In a virtual image display system that projects a background onto a projection environment and projects a virtual image at a predetermined position between the background and an observer in the projection environment,
A virtual image projection unit that obtains a target position that is the position of the virtual image felt by the observer and projects the virtual image brighter as the distance between the target position and the observer is shorter;
A virtual image display system comprising: a background projection unit that acquires the target position and projects the background darker as the distance between the target position and the observer is shorter. An illuminance measurement unit for measuring the illuminance of the projection environment;
The virtual image projection unit brightens the virtual image as the illuminance is higher,
The virtual image display system according to claim 1, wherein the background projection unit brightens the background as the illuminance increases. A light intensity distribution measuring unit for measuring the light intensity distribution of the projection environment;
The virtual image projection unit has a brightness distribution in the virtual image according to the luminous intensity distribution,
2. The virtual image display system according to claim 1, wherein the background projection unit sets a distribution of brightness in the background according to the light intensity distribution.
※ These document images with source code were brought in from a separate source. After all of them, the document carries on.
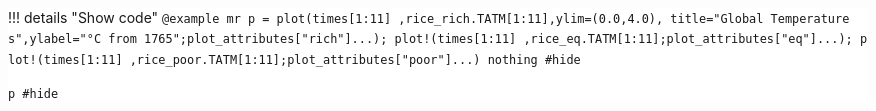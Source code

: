 !!! details "Show code"
    ```@example mr
    p = plot(times[1:11] ,rice_rich.TATM[1:11],ylim=(0.0,4.0), title="Global Temperatures",ylabel="°C from 1765";plot_attributes["rich"]...);
    plot!(times[1:11] ,rice_eq.TATM[1:11];plot_attributes["eq"]...);
    plot!(times[1:11] ,rice_poor.TATM[1:11];plot_attributes["poor"]...)
    nothing #hide
    ```
```@example mr
p #hide
```




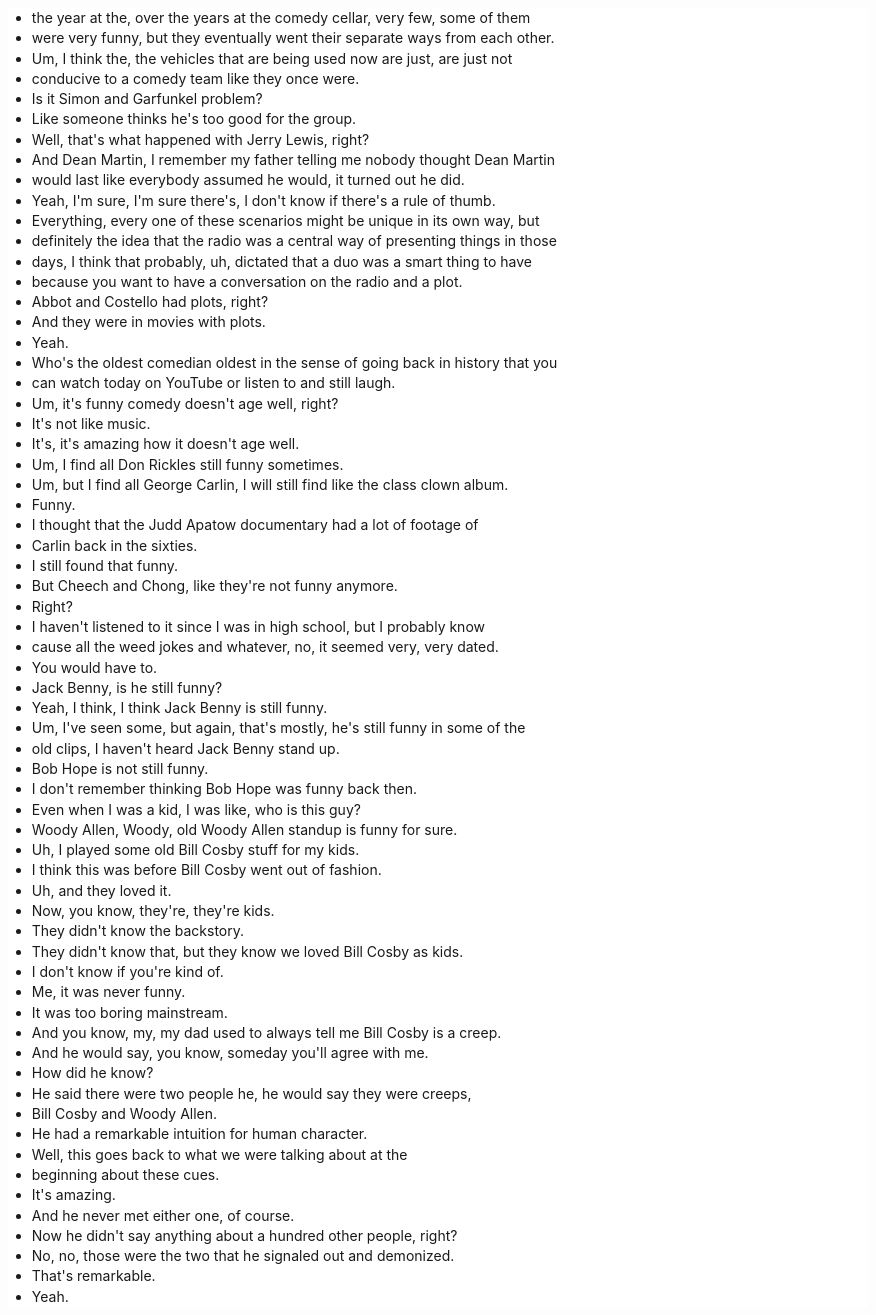 *  the year at the, over the years at the comedy cellar, very few, some of them
*  were very funny, but they eventually went their separate ways from each other.
*  Um, I think the, the vehicles that are being used now are just, are just not
*  conducive to a comedy team like they once were.
*  Is it Simon and Garfunkel problem?
*  Like someone thinks he's too good for the group.
*  Well, that's what happened with Jerry Lewis, right?
*  And Dean Martin, I remember my father telling me nobody thought Dean Martin
*  would last like everybody assumed he would, it turned out he did.
*  Yeah, I'm sure, I'm sure there's, I don't know if there's a rule of thumb.
*  Everything, every one of these scenarios might be unique in its own way, but
*  definitely the idea that the radio was a central way of presenting things in those
*  days, I think that probably, uh, dictated that a duo was a smart thing to have
*  because you want to have a conversation on the radio and a plot.
*  Abbot and Costello had plots, right?
*  And they were in movies with plots.
*  Yeah.
*  Who's the oldest comedian oldest in the sense of going back in history that you
*  can watch today on YouTube or listen to and still laugh.
*  Um, it's funny comedy doesn't age well, right?
*  It's not like music.
*  It's, it's amazing how it doesn't age well.
*  Um, I find all Don Rickles still funny sometimes.
*  Um, but I find all George Carlin, I will still find like the class clown album.
*  Funny.
*  I thought that the Judd Apatow documentary had a lot of footage of
*  Carlin back in the sixties.
*  I still found that funny.
*  But Cheech and Chong, like they're not funny anymore.
*  Right?
*  I haven't listened to it since I was in high school, but I probably know
*  cause all the weed jokes and whatever, no, it seemed very, very dated.
*  You would have to.
*  Jack Benny, is he still funny?
*  Yeah, I think, I think Jack Benny is still funny.
*  Um, I've seen some, but again, that's mostly, he's still funny in some of the
*  old clips, I haven't heard Jack Benny stand up.
*  Bob Hope is not still funny.
*  I don't remember thinking Bob Hope was funny back then.
*  Even when I was a kid, I was like, who is this guy?
*  Woody Allen, Woody, old Woody Allen standup is funny for sure.
*  Uh, I played some old Bill Cosby stuff for my kids.
*  I think this was before Bill Cosby went out of fashion.
*  Uh, and they loved it.
*  Now, you know, they're, they're kids.
*  They didn't know the backstory.
*  They didn't know that, but they know we loved Bill Cosby as kids.
*  I don't know if you're kind of.
*  Me, it was never funny.
*  It was too boring mainstream.
*  And you know, my, my dad used to always tell me Bill Cosby is a creep.
*  And he would say, you know, someday you'll agree with me.
*  How did he know?
*  He said there were two people he, he would say they were creeps,
*  Bill Cosby and Woody Allen.
*  He had a remarkable intuition for human character.
*  Well, this goes back to what we were talking about at the
*  beginning about these cues.
*  It's amazing.
*  And he never met either one, of course.
*  Now he didn't say anything about a hundred other people, right?
*  No, no, those were the two that he signaled out and demonized.
*  That's remarkable.
*  Yeah.
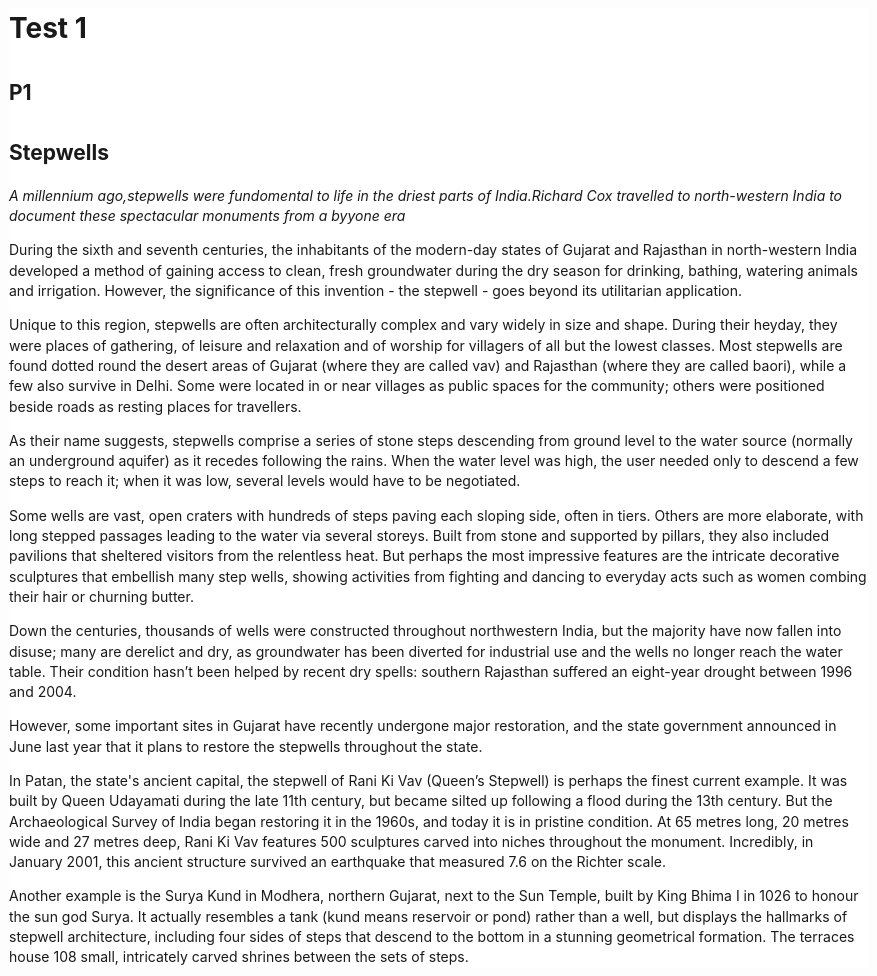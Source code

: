 # Test 1

## P1

## Stepwells

*A millennium ago,stepwells were fundomental to life in the driest parts of India.Richard Cox travelled to north-western India to document these spectacular monuments from a byyone era*

During the sixth and seventh centuries, the inhabitants of the modern-day states of Gujarat and Rajasthan in north-western India developed a method of gaining access to clean, fresh groundwater during the dry season for drinking, bathing, watering animals and irrigation. However, the significance of this invention - the stepwell - goes beyond its utilitarian application.

Unique to this region, stepwells are often architecturally complex and vary widely in size and shape. During their heyday, they were places of gathering, of leisure and relaxation and of worship for villagers of all but the lowest classes. Most stepwells are found dotted round the desert areas of Gujarat (where they are called vav) and Rajasthan (where they are called baori), while a few also survive in Delhi. Some were located in or near villages as public spaces for the community; others were positioned beside roads as resting places for travellers.

As their name suggests, stepwells comprise a series of stone steps descending from ground level to the water source (normally an underground aquifer) as it recedes following the rains. When the water level was high, the user needed only to descend a few steps to reach it; when it was low, several levels would have to be negotiated.

Some wells are vast, open craters with hundreds of steps paving each sloping side, often in tiers. Others are more elaborate, with long stepped passages leading to the water via several storeys. Built from stone and supported by pillars, they also included pavilions that sheltered visitors from the relentless heat. But perhaps the most impressive features are the intricate decorative sculptures that embellish many step wells, showing activities from fighting and dancing to everyday acts such as women combing their hair or churning butter.

Down the centuries, thousands of wells were constructed throughout northwestern India, but the majority have now fallen into disuse; many are derelict and dry, as groundwater has been diverted for industrial use and the wells no longer reach the water table. Their condition hasn’t been helped by recent dry spells: southern Rajasthan suffered an eight-year drought between 1996 and 2004.

However, some important sites in Gujarat have recently undergone major restoration, and the state government announced in June last year that it plans to restore the stepwells throughout the state.

In Patan, the state's ancient capital, the stepwell of Rani Ki Vav (Queen’s Stepwell) is perhaps the finest current example. It was built by Queen Udayamati during the late 11th century, but became silted up following a flood during the 13th century. But the Archaeological Survey of India began restoring it in the 1960s, and today it is in pristine condition. At 65 metres long, 20 metres wide and 27 metres deep, Rani Ki Vav features 500 sculptures carved into niches throughout the monument. Incredibly, in January 2001, this ancient structure survived an earthquake that measured 7.6 on the Richter scale.

Another example is the Surya Kund in Modhera, northern Gujarat, next to the Sun Temple, built by King Bhima I in 1026 to honour the sun god Surya. It actually resembles a tank (kund means reservoir or pond) rather than a well, but displays the hallmarks of stepwell architecture, including four sides of steps that descend to the bottom in a stunning geometrical formation. The terraces house 108 small, intricately carved shrines between the sets of steps.
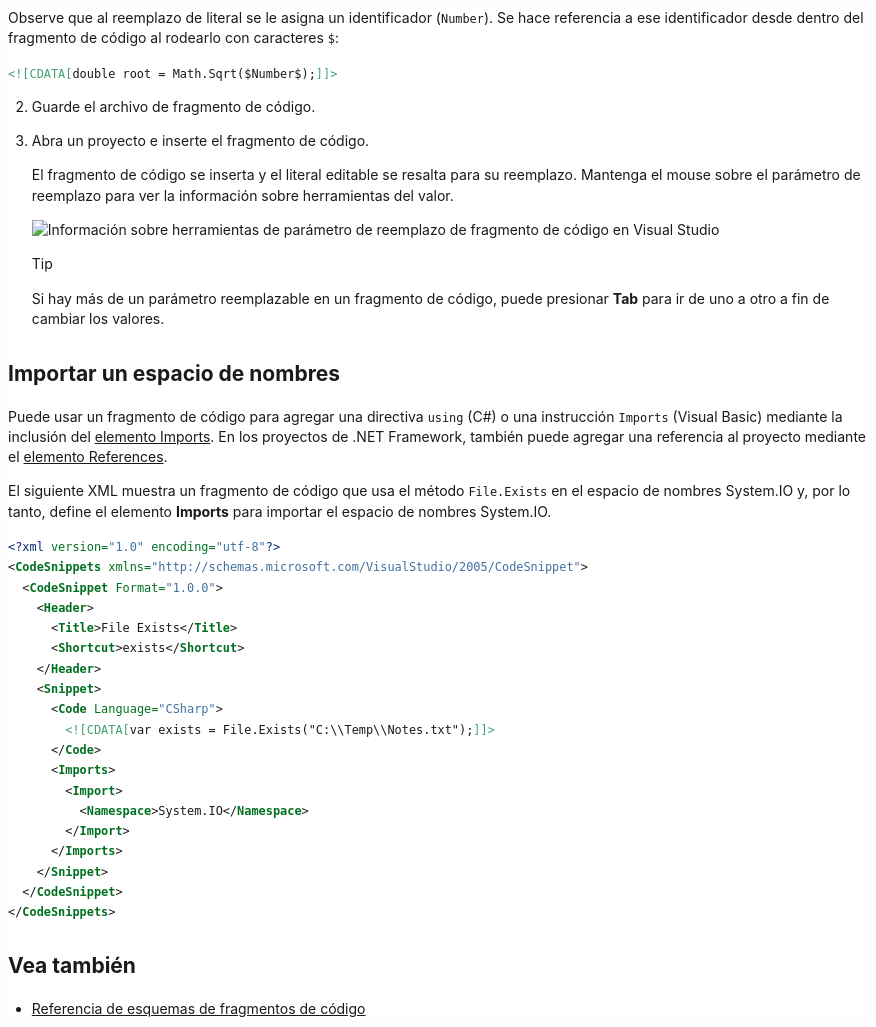    Observe que al reemplazo de literal se le asigna un identificador (`Number`). Se hace referencia a ese identificador desde dentro del fragmento de código al rodearlo con caracteres `$`:

   ```xml
   <![CDATA[double root = Math.Sqrt($Number$);]]>
   ```

2. Guarde el archivo de fragmento de código.

3. Abra un proyecto e inserte el fragmento de código.

   El fragmento de código se inserta y el literal editable se resalta para su reemplazo. Mantenga el mouse sobre el parámetro de reemplazo para ver la información sobre herramientas del valor.

   ![Información sobre herramientas de parámetro de reemplazo de fragmento de código en Visual Studio](media/snippet-replacement-parameter-tooltip.png)

   > [!TIP]
   > Si hay más de un parámetro reemplazable en un fragmento de código, puede presionar **Tab** para ir de uno a otro a fin de cambiar los valores.

## <a name="import-a-namespace"></a>Importar un espacio de nombres

Puede usar un fragmento de código para agregar una directiva `using` (C#) o una instrucción `Imports` (Visual Basic) mediante la inclusión del [elemento Imports](code-snippets-schema-reference.md#imports-element). En los proyectos de .NET Framework, también puede agregar una referencia al proyecto mediante el [elemento References](code-snippets-schema-reference.md#references-element).

El siguiente XML muestra un fragmento de código que usa el método `File.Exists` en el espacio de nombres System.IO y, por lo tanto, define el elemento **Imports** para importar el espacio de nombres System.IO.

```xml
<?xml version="1.0" encoding="utf-8"?>
<CodeSnippets xmlns="http://schemas.microsoft.com/VisualStudio/2005/CodeSnippet">
  <CodeSnippet Format="1.0.0">
    <Header>
      <Title>File Exists</Title>
      <Shortcut>exists</Shortcut>
    </Header>
    <Snippet>
      <Code Language="CSharp">
        <![CDATA[var exists = File.Exists("C:\\Temp\\Notes.txt");]]>
      </Code>
      <Imports>
        <Import>
          <Namespace>System.IO</Namespace>
        </Import>
      </Imports>
    </Snippet>
  </CodeSnippet>
</CodeSnippets>
```

## <a name="see-also"></a>Vea también

- [Referencia de esquemas de fragmentos de código](../ide/code-snippets-schema-reference.md)
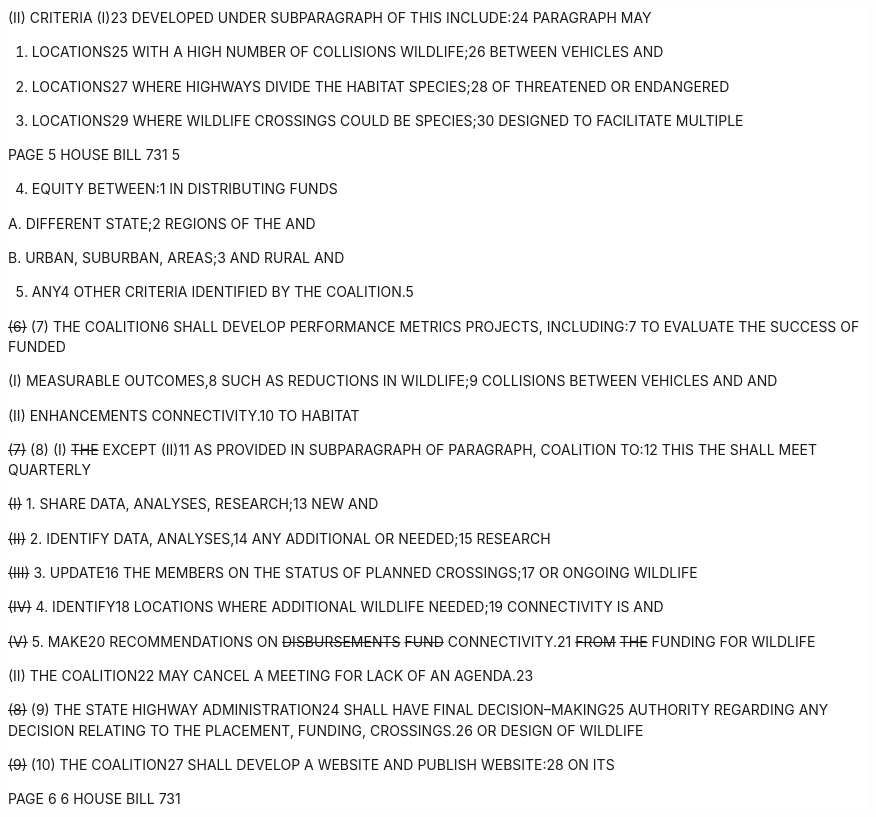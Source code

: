 (II) CRITERIA (I)23 DEVELOPED UNDER SUBPARAGRAPH OF THIS
INCLUDE:24 PARAGRAPH MAY

1. LOCATIONS25 WITH A HIGH NUMBER OF COLLISIONS
WILDLIFE;26 BETWEEN VEHICLES AND

2. LOCATIONS27 WHERE HIGHWAYS DIVIDE THE HABITAT
SPECIES;28 OF THREATENED OR ENDANGERED

3. LOCATIONS29 WHERE WILDLIFE CROSSINGS COULD BE
SPECIES;30 DESIGNED TO FACILITATE MULTIPLE

PAGE 5
HOUSE BILL 731 5

4. EQUITY BETWEEN:1 IN DISTRIBUTING FUNDS

A. DIFFERENT STATE;2 REGIONS OF THE AND

B. URBAN, SUBURBAN, AREAS;3 AND RURAL AND

5. ANY4 OTHER CRITERIA IDENTIFIED BY THE
COALITION.5

~~(6)~~ (7) THE COALITION6 SHALL DEVELOP PERFORMANCE METRICS
PROJECTS, INCLUDING:7 TO EVALUATE THE SUCCESS OF FUNDED

(I) MEASURABLE OUTCOMES,8 SUCH AS REDUCTIONS IN
WILDLIFE;9 COLLISIONS BETWEEN VEHICLES AND AND

(II) ENHANCEMENTS CONNECTIVITY.10 TO HABITAT

~~(7)~~ (8) (I) ~~THE~~ EXCEPT (II)11 AS PROVIDED IN SUBPARAGRAPH OF
PARAGRAPH, COALITION TO:12 THIS THE SHALL MEET QUARTERLY

~~(I)~~ 1. SHARE DATA, ANALYSES, RESEARCH;13 NEW AND

~~(II)~~ 2. IDENTIFY DATA, ANALYSES,14 ANY ADDITIONAL OR
NEEDED;15 RESEARCH

~~(III)~~ 3. UPDATE16 THE MEMBERS ON THE STATUS OF PLANNED
CROSSINGS;17 OR ONGOING WILDLIFE

~~(IV)~~ 4. IDENTIFY18 LOCATIONS WHERE ADDITIONAL WILDLIFE
NEEDED;19 CONNECTIVITY IS AND

~~(V)~~ 5. MAKE20 RECOMMENDATIONS ON ~~DISBURSEMENTS~~
~~FUND~~ CONNECTIVITY.21 ~~FROM~~ ~~THE~~ FUNDING FOR WILDLIFE

(II) THE COALITION22 MAY CANCEL A MEETING FOR LACK OF AN
AGENDA.23

~~(8)~~ (9) THE STATE HIGHWAY ADMINISTRATION24 SHALL HAVE FINAL
DECISION–MAKING25 AUTHORITY REGARDING ANY DECISION RELATING TO THE
PLACEMENT, FUNDING, CROSSINGS.26 OR DESIGN OF WILDLIFE

~~(9)~~ (10) THE COALITION27 SHALL DEVELOP A WEBSITE AND PUBLISH
WEBSITE:28 ON ITS

PAGE 6
6 HOUSE BILL 731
The virtual image projection unit obtains brightness when an object is arranged at a position where the distance is the longest and brightness when an object is arranged at a position where the distance is the shortest,
Find the distance between the shortest position and the longest position, find the distance of the target position and the distance of the longest position, find the ratio of the latter distance to the former distance,
Finding the difference between the brightness at the shortest position and the brightness at the longest position, and the ratio of the difference between the brightness of the virtual image and the brightness at the longest position to the brightness difference, The virtual image display system according to claim 1, wherein the virtual image display system is equal to the distance ratio. The virtual image projection unit determines the luminous intensity of the virtual image to be projected by a linear function with an inclination of the distance ratio and the brightness at the longest position as an intercept. Virtual image display system.